Description of the task — After removing every image, reproduce the data exactly as it appears.

Information shown —
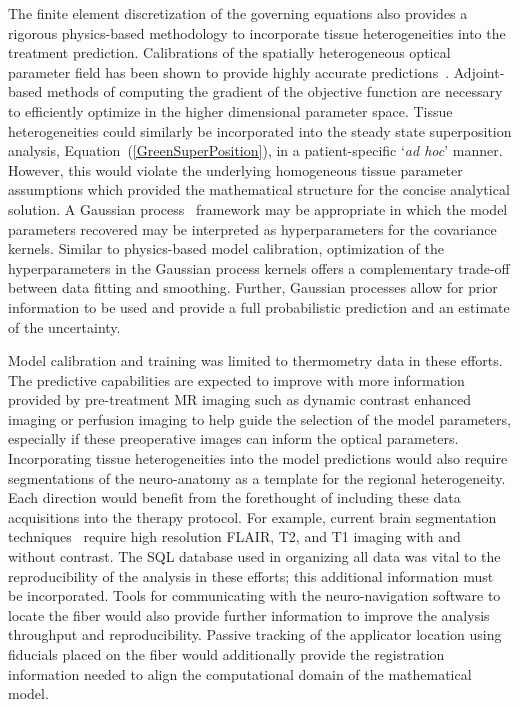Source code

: \documentclass[12pt]{article}
\newcommand{\eqn}[1]{(\ref{#1})}
\begin{document}
The finite element discretization of the governing equations
also provides a rigorous physics-based methodology to 
incorporate tissue heterogeneities into the treatment prediction.
Calibrations of the spatially heterogeneous 
optical parameter field has been shown to provide highly accurate 
predictions~\cite{fuentes2013inverse}.
Adjoint-based methods of computing the gradient of the objective 
function are necessary to efficiently optimize in the higher dimensional parameter space.
Tissue heterogeneities could similarly be incorporated
into the steady state superposition analysis, Equation~\eqn{GreenSuperPosition}, in a patient-specific
`\textit{ad hoc}' manner. However, this would violate the underlying homogeneous
tissue parameter assumptions which provided the mathematical
structure for the concise analytical solution.
A Gaussian process~\cite{rasmussen2006gaussian,Constantinescu2013} 
framework may be appropriate
in which the model parameters recovered may be interpreted as hyperparameters
for the covariance kernels.
Similar to physics-based model calibration, optimization of the
hyperparameters in the Gaussian process kernels offers a complementary
trade-off between data fitting and smoothing. Further, Gaussian processes allow
for prior information to be used and provide a full probabilistic prediction
and an estimate of the uncertainty. 

Model calibration and training was limited to thermometry data in these efforts. 
The predictive capabilities are expected to improve with more information
provided by pre-treatment MR imaging such as dynamic contrast enhanced imaging
or perfusion imaging to help guide the selection of the model parameters,
especially if these preoperative images can inform the optical parameters.
Incorporating tissue heterogeneities into the model predictions would also
require segmentations of the neuro-anatomy as a template for the regional heterogeneity.
Each direction would benefit from the forethought of including these data
acquisitions into the therapy protocol. 
For example, current brain segmentation techniques~\cite{Menze2014} require high resolution
FLAIR, T2, and T1 imaging with and without contrast.
The SQL database used in organizing all data was vital to the reproducibility
of the analysis in these efforts; this additional information must be
incorporated.
Tools for communicating with the neuro-navigation software to locate the fiber
would also provide further information to improve the analysis throughput
and reproducibility.
Passive tracking of the applicator location using fiducials placed on the fiber
would additionally provide the registration information needed to align the
computational domain of the mathematical model. 
\end{document}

Result of this exercise —
Source code

: \documentclass[12pt]{article}
\newcommand{\eqn}[1]{(\ref{#1})}
\begin{document}
The finite element discretization of the governing equations
also provides a rigorous physics-based methodology to 
incorporate tissue heterogeneities into the treatment prediction.
Calibrations of the spatially heterogeneous 
optical parameter field has been shown to provide highly accurate 
predictions~\cite{fuentes2013inverse}.
Adjoint-based methods of computing the gradient of the objective 
function are necessary to efficiently optimize in the higher dimensional parameter space.
Tissue heterogeneities could similarly be incorporated
into the steady state superposition analysis, Equation~\eqn{GreenSuperPosition}, in a patient-specific
`\textit{ad hoc}' manner. However, this would violate the underlying homogeneous
tissue parameter assumptions which provided the mathematical
structure for the concise analytical solution.
A Gaussian process~\cite{rasmussen2006gaussian,Constantinescu2013} 
framework may be appropriate
in which the model parameters recovered may be interpreted as hyperparameters
for the covariance kernels.
Similar to physics-based model calibration, optimization of the
hyperparameters in the Gaussian process kernels offers a complementary
trade-off between data fitting and smoothing. Further, Gaussian processes allow
for prior information to be used and provide a full probabilistic prediction
and an estimate of the uncertainty. 

Model calibration and training was limited to thermometry data in these efforts. 
The predictive capabilities are expected to improve with more information
provided by pre-treatment MR imaging such as dynamic contrast enhanced imaging
or perfusion imaging to help guide the selection of the model parameters,
especially if these preoperative images can inform the optical parameters.
Incorporating tissue heterogeneities into the model predictions would also
require segmentations of the neuro-anatomy as a template for the regional heterogeneity.
Each direction would benefit from the forethought of including these data
acquisitions into the therapy protocol. 
For example, current brain segmentation techniques~\cite{Menze2014} require high resolution
FLAIR, T2, and T1 imaging with and without contrast.
The SQL database used in organizing all data was vital to the reproducibility
of the analysis in these efforts; this additional information must be
incorporated.
Tools for communicating with the neuro-navigation software to locate the fiber
would also provide further information to improve the analysis throughput
and reproducibility.
Passive tracking of the applicator location using fiducials placed on the fiber
would additionally provide the registration information needed to align the
computational domain of the mathematical model. 
\end{document}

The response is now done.